ABSTRACT T cells play an important role during the immune response that accompanies atherosclerosis. To date, the role for interleukin (IL)-17A in atherogenesis is not well defined. Here, we tested the hypothesis that atherosclerosis-prone conditions induce the differentiation of IL-17A-producing T cells, which in turn promote atherosclerosis.

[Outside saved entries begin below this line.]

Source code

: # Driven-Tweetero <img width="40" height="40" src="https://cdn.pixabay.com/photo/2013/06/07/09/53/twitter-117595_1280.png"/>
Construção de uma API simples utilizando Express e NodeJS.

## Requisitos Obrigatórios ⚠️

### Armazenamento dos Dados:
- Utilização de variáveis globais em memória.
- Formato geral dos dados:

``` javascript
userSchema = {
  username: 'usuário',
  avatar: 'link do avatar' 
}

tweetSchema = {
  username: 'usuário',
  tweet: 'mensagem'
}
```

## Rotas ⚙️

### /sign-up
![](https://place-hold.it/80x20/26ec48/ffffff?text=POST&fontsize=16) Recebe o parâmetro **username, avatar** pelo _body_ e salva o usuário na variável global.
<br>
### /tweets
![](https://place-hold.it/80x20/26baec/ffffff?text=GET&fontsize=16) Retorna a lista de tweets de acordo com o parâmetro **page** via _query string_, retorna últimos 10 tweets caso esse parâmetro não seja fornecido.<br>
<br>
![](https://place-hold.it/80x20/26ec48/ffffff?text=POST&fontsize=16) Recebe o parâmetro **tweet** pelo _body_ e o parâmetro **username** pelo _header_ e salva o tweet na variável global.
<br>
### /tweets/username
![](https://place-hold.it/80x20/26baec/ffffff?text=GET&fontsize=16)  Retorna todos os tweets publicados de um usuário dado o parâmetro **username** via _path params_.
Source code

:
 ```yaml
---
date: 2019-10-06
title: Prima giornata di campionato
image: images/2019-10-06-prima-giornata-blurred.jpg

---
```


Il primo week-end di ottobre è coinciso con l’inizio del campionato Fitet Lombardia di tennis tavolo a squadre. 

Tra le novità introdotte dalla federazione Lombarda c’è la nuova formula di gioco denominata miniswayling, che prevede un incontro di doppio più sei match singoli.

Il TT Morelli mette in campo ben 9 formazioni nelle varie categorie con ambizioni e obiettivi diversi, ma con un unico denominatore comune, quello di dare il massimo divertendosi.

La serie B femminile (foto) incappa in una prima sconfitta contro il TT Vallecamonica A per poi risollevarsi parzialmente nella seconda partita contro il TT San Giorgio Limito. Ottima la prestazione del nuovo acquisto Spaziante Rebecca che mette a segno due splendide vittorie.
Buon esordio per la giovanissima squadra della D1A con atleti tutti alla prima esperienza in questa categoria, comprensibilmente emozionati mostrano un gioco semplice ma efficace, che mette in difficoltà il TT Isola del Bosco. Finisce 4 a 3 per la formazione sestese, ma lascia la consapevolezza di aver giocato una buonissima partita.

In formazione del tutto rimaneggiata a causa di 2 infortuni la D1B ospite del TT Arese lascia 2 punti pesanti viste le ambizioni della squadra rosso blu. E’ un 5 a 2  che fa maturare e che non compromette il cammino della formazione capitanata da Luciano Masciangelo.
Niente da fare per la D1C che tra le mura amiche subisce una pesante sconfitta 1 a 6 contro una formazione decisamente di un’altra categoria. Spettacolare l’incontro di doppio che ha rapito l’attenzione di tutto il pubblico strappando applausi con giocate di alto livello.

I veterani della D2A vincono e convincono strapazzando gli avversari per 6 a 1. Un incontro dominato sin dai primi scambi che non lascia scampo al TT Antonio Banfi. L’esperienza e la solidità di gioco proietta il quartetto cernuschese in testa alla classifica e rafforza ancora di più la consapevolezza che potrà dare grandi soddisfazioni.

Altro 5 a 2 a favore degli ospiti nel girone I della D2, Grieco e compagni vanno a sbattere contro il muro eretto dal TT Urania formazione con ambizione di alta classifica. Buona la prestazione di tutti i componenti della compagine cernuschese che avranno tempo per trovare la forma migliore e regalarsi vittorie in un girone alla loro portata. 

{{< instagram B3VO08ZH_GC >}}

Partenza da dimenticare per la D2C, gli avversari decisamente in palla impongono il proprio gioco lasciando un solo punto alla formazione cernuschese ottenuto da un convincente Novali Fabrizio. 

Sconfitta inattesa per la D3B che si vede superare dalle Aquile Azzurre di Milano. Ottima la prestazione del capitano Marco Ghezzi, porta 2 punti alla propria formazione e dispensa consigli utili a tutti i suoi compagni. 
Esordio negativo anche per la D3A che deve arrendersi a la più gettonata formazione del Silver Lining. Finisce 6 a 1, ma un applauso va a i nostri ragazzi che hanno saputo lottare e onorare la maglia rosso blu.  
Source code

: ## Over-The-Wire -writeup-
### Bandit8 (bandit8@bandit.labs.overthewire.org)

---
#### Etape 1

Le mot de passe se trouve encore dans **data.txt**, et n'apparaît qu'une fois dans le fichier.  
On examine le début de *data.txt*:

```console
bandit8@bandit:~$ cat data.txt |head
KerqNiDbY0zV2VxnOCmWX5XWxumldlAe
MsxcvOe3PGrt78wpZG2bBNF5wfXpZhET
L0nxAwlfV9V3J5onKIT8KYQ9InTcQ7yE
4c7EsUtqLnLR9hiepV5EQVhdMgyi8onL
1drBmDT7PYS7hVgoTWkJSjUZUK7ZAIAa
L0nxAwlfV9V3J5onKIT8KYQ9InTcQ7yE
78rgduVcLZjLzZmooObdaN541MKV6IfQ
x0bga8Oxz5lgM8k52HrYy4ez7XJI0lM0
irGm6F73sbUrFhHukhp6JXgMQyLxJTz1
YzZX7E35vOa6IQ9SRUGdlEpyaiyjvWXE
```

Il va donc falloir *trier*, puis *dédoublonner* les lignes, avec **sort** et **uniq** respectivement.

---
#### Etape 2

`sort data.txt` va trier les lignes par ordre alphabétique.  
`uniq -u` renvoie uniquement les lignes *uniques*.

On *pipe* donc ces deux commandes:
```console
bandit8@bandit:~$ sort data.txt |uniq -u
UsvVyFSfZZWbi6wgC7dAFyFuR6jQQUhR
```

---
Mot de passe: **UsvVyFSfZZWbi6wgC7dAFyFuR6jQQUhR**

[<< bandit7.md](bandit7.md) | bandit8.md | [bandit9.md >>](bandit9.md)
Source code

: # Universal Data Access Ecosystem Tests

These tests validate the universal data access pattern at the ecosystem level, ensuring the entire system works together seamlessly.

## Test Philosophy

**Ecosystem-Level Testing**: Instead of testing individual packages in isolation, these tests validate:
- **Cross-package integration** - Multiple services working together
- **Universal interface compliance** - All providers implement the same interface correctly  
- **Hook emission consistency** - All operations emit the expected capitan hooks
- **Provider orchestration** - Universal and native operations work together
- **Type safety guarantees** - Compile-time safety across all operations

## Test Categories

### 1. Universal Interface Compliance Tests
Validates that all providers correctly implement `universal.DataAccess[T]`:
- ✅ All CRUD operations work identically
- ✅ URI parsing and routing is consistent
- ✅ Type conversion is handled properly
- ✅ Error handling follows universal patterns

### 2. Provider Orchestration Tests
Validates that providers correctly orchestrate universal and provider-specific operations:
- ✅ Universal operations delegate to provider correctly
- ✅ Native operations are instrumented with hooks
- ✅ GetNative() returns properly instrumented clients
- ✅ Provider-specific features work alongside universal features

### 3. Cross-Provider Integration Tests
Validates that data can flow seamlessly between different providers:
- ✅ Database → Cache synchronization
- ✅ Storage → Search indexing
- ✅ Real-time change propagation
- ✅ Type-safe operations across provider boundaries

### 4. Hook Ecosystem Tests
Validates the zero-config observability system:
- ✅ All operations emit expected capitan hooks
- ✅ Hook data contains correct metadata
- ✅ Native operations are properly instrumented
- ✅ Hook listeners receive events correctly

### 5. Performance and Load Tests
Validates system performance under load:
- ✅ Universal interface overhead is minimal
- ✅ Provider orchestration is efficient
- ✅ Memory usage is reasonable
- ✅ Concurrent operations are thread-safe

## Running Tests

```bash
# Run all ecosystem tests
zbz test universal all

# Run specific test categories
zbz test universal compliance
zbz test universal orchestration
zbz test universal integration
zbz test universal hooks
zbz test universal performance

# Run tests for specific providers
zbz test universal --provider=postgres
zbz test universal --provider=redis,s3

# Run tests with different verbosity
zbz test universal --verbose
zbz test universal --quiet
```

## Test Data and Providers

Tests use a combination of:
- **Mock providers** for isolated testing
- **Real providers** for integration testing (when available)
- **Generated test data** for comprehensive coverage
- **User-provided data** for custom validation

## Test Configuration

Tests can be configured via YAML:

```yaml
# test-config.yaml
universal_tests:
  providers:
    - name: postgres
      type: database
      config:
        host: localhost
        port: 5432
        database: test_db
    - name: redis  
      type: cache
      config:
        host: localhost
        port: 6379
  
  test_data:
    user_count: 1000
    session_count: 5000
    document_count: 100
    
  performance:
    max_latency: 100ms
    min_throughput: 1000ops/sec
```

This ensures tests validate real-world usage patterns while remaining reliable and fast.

IL-17A was found to be elevated in the plasma and tissues of apolipoprotein E-deficient (Apoe(-/-)) mice. IL-17A-expressing T cells were significantly increased in the aortas, spleen, and lamina propria of aged Apoe(-/-) mice compared with age-matched C57BL/6 mice. IL-17A(+) T cells resided in both adventitia and aortas of aged Apoe(-/-) mice fed a chow diet. Elevated levels of IL-17A(+) T cells were also detected in the aortas of 21-week-old Apoe(-/-) mice fed a Western diet for 15 weeks. IL-17A(+) T cells were characterized as predominantly CD4(+) T helper 17 (Th17) cells and gammadelta(+) T cells. Blockade of IL-17A in Apoe(-/-) mice by use of adenovirus-produced IL-17 receptor A reduced plaque burden in Apoe(-/-) mice fed a Western diet for 15 weeks. In addition, the treatment diminished circulating IL-6 and granulocyte colony-stimulating factor levels and limited CXCL1 expression and macrophage content within the aortas. Conversely, IL-17A treatment of whole aorta isolated from Apoe(-/-) mice promoted aortic CXCL1 expression and monocyte adhesion in an ex vivo adhesion assay.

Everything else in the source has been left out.